» Input data:
*** Block opens ***

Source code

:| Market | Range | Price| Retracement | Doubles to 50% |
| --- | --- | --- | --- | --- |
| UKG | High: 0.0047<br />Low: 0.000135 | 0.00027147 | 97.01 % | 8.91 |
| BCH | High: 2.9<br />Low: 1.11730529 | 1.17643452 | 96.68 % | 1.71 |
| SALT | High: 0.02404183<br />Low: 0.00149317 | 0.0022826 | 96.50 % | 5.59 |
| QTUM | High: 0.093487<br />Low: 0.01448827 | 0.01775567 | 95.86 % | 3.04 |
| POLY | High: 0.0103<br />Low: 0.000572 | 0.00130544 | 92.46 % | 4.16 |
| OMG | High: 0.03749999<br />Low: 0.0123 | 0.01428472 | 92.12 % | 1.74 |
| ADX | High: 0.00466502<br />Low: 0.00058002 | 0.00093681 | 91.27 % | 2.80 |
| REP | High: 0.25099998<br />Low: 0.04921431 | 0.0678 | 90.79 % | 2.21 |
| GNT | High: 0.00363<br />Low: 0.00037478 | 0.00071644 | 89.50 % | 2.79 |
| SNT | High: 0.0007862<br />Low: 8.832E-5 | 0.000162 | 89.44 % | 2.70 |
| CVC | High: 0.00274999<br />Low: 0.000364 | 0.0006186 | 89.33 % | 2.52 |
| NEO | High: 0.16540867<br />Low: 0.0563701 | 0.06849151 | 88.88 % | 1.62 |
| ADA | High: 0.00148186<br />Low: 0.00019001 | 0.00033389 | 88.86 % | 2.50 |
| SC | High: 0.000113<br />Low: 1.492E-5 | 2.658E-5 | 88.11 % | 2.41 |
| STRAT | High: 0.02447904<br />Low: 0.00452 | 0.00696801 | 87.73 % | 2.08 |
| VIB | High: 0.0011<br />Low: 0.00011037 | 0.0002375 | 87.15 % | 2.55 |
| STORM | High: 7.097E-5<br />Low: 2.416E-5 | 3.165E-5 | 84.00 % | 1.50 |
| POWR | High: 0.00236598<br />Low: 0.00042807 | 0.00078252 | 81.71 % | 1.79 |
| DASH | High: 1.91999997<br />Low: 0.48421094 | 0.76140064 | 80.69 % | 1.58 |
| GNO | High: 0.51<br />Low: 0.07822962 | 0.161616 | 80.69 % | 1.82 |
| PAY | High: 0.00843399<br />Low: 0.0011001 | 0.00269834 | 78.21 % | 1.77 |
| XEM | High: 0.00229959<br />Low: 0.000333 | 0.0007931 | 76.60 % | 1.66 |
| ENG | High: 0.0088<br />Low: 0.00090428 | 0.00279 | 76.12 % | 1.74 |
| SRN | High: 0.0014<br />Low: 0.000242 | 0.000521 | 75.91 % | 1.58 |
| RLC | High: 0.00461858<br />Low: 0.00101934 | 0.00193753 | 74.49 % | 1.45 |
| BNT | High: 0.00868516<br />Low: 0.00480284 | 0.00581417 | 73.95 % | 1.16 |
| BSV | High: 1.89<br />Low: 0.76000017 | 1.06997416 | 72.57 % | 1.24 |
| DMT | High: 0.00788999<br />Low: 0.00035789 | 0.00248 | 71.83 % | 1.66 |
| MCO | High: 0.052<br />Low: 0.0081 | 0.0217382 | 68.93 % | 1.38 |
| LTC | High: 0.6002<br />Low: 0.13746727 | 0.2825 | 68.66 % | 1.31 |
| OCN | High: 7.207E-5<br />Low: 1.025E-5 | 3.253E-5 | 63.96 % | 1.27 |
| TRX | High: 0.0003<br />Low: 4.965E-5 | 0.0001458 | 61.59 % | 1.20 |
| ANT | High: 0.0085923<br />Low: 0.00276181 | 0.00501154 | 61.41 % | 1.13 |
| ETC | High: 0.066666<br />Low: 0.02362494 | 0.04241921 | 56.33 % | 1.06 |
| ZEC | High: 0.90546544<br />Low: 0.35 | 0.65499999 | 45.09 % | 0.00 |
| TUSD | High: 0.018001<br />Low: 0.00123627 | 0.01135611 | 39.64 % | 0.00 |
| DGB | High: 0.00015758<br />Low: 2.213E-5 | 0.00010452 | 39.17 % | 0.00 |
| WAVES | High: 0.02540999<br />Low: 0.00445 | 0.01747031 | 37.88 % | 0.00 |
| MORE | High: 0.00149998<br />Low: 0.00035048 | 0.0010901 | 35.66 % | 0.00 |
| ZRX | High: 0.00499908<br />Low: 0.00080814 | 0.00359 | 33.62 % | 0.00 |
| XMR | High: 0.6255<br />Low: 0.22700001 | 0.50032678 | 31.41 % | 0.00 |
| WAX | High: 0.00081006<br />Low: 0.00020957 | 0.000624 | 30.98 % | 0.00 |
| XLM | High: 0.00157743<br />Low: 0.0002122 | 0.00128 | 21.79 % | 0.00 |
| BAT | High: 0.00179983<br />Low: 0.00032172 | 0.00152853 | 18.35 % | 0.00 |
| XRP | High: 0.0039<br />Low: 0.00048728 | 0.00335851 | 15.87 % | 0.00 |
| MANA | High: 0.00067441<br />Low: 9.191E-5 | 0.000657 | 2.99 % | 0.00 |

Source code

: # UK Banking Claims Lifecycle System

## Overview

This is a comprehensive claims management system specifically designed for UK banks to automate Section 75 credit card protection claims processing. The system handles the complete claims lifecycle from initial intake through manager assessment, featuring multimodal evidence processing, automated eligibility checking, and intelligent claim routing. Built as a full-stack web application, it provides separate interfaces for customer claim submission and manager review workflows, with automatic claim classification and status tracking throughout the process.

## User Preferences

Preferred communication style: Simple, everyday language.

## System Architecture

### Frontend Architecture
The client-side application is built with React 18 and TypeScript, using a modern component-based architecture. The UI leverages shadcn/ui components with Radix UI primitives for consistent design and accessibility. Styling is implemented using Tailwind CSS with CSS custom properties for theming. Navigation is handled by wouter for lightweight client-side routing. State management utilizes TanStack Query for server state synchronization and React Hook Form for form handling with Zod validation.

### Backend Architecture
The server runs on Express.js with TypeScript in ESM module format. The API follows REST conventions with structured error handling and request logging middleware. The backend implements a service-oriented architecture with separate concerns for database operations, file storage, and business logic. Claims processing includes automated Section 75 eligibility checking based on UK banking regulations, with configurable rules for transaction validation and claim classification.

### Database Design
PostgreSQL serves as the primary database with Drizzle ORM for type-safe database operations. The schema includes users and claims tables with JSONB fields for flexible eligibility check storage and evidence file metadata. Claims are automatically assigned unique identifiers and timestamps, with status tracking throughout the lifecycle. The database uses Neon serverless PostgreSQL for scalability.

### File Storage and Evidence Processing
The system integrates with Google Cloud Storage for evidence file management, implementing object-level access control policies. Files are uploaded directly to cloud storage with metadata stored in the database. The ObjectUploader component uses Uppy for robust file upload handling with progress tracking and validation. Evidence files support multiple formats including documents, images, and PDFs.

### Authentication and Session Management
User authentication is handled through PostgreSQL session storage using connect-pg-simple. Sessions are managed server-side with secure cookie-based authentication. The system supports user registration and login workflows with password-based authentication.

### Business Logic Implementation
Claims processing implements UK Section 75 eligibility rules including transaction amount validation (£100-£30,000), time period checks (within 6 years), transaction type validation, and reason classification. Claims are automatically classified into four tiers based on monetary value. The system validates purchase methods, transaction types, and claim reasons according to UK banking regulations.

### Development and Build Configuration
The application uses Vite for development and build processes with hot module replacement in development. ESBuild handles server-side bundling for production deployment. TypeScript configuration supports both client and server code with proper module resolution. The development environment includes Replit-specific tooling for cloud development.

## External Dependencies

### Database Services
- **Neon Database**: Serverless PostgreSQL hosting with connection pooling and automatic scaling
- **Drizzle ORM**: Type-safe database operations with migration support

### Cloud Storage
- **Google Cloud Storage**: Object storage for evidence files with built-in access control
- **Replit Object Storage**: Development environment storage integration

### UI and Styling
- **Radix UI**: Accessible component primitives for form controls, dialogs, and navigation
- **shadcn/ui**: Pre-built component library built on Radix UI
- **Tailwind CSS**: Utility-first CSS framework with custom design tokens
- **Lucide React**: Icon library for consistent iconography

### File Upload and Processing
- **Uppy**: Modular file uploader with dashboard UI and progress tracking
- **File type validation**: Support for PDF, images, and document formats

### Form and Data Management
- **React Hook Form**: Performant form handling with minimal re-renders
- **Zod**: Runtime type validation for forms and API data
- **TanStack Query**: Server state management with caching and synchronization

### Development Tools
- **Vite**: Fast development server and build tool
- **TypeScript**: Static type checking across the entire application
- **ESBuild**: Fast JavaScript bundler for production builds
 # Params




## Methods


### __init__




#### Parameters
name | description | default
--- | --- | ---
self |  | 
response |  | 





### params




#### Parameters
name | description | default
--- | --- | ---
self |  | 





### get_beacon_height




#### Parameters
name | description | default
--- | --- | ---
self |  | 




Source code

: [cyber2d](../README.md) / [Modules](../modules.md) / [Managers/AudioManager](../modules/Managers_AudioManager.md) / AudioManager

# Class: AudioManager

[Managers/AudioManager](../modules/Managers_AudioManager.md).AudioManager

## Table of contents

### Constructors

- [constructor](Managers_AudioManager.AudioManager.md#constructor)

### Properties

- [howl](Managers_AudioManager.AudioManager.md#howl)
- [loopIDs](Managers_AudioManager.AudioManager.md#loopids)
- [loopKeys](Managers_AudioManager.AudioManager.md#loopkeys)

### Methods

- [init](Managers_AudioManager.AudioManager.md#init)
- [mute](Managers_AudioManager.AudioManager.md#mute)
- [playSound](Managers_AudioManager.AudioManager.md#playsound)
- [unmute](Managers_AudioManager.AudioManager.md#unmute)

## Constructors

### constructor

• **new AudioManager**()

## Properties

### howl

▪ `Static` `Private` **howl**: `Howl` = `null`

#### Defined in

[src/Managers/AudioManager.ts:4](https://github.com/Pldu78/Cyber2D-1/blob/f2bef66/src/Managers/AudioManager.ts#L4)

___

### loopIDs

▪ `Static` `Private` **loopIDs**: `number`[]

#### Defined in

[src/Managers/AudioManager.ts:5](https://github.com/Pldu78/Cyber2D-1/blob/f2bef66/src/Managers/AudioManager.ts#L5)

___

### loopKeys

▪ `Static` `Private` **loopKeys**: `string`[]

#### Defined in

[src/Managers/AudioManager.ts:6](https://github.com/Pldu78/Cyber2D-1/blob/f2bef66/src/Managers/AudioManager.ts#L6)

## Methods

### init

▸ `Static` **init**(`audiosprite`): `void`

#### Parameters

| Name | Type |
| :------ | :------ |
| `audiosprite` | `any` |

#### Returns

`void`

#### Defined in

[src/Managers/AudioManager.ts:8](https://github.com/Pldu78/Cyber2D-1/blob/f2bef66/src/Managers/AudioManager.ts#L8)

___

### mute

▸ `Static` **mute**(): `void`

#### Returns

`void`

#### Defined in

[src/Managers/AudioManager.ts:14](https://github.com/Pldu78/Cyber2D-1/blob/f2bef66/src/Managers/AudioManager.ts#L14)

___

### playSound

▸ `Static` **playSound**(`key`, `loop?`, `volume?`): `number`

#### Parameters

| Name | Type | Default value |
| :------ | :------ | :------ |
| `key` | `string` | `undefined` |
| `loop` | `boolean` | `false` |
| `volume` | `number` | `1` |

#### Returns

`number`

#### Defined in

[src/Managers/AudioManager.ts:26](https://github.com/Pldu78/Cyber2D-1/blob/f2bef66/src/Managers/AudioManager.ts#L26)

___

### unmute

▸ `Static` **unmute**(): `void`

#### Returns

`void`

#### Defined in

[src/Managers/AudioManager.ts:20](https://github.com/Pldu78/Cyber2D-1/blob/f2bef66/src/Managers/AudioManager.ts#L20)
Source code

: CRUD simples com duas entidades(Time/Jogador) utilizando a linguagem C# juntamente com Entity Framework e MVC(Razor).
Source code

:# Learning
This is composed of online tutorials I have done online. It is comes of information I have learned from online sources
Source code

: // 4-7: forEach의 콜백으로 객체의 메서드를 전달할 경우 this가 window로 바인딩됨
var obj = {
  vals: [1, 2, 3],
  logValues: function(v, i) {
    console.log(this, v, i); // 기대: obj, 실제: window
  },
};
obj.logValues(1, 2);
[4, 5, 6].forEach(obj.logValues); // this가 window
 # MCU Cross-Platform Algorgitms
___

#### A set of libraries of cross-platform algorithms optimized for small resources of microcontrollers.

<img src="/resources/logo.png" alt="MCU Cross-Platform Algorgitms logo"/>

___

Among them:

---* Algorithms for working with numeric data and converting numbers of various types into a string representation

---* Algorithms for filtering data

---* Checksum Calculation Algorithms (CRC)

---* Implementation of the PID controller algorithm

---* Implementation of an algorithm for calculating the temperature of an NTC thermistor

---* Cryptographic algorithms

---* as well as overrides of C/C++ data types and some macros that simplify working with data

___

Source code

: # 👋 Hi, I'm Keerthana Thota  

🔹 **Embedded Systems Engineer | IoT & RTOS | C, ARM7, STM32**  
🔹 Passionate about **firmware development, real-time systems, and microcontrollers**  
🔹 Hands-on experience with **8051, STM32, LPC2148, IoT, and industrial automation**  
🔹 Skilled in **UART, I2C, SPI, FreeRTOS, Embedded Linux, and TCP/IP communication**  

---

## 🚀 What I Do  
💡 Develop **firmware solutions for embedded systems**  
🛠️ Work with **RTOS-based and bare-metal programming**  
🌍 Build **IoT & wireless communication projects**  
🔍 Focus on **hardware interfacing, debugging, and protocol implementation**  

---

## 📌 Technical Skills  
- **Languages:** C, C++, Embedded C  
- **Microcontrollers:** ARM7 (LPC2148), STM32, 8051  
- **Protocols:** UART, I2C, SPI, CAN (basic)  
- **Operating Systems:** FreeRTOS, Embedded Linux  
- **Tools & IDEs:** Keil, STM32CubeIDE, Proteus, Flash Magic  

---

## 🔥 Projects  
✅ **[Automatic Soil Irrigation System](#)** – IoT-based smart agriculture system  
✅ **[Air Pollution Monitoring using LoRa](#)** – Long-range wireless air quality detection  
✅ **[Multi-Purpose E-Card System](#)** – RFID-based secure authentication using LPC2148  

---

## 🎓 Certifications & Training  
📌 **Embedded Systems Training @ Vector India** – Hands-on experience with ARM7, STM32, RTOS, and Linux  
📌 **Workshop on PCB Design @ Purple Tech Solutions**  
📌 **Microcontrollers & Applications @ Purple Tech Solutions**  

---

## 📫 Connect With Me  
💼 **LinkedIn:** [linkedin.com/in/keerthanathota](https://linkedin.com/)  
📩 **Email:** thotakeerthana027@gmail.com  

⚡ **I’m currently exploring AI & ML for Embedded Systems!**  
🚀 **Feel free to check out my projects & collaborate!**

*** Block closes ***

» What the task asks:
Copy all lines from the data that hold the word "playSound".

» Written response:
- [playSound](Managers_AudioManager.AudioManager.md#playsound)
### playSound
▸ `Static` **playSound**(`key`, `loop?`, `volume?`): `number`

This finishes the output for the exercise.